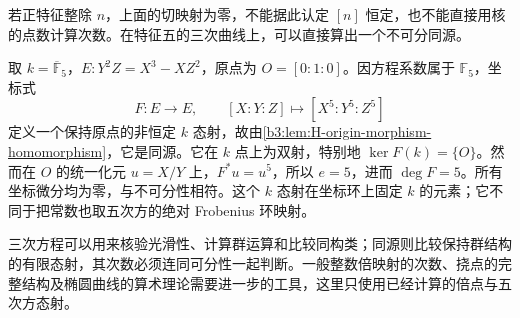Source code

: 
若正特征整除 \(n\)，上面的切映射为零，不能据此认定 \([n]\) 恒定，也不能直接用核的点数计算次数。在特征五的三次曲线上，可以直接算出一个不可分同源。

\begin{example}\label{b3:exm:H-inseparable-isogeny}
	取 \(k=\overline{\mathbb F}_5\)，\(E:Y^2Z=X^3-XZ^2\)，原点为 \(O=[0:1:0]\)。因方程系数属于 \(\mathbb F_5\)，坐标式
	\[
		F:E\longrightarrow E,
		\qquad [X:Y:Z]\longmapsto[X^5:Y^5:Z^5]
	\]
	定义一个保持原点的非恒定 \(k\) 态射，故由\cref{b3:lem:H-origin-morphism-homomorphism}，它是同源。它在 \(k\) 点上为双射，特别地 \(\ker F(k)=\{O\}\)。然而在 \(O\) 的统一化元 \(u=X/Y\) 上，\(F^*u=u^5\)，所以 \(e=5\)，进而 \(\deg F=5\)。所有坐标微分均为零，与不可分性相符。这个 \(k\) 态射在坐标环上固定 \(k\) 的元素；它不同于把常数也取五次方的绝对 Frobenius 环映射。
\end{example}

三次方程可以用来核验光滑性、计算群运算和比较同构类；同源则比较保持群结构的有限态射，其次数必须连同可分性一起判断。一般整数倍映射的次数、挠点的完整结构及椭圆曲线的算术理论需要进一步的工具，这里只使用已经计算的倍点与五次方态射。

====

All of the lines above that carry the string "example" need to be found and copied.

\begin{example}\label{b3:exm:H-inseparable-isogeny}
\end{example}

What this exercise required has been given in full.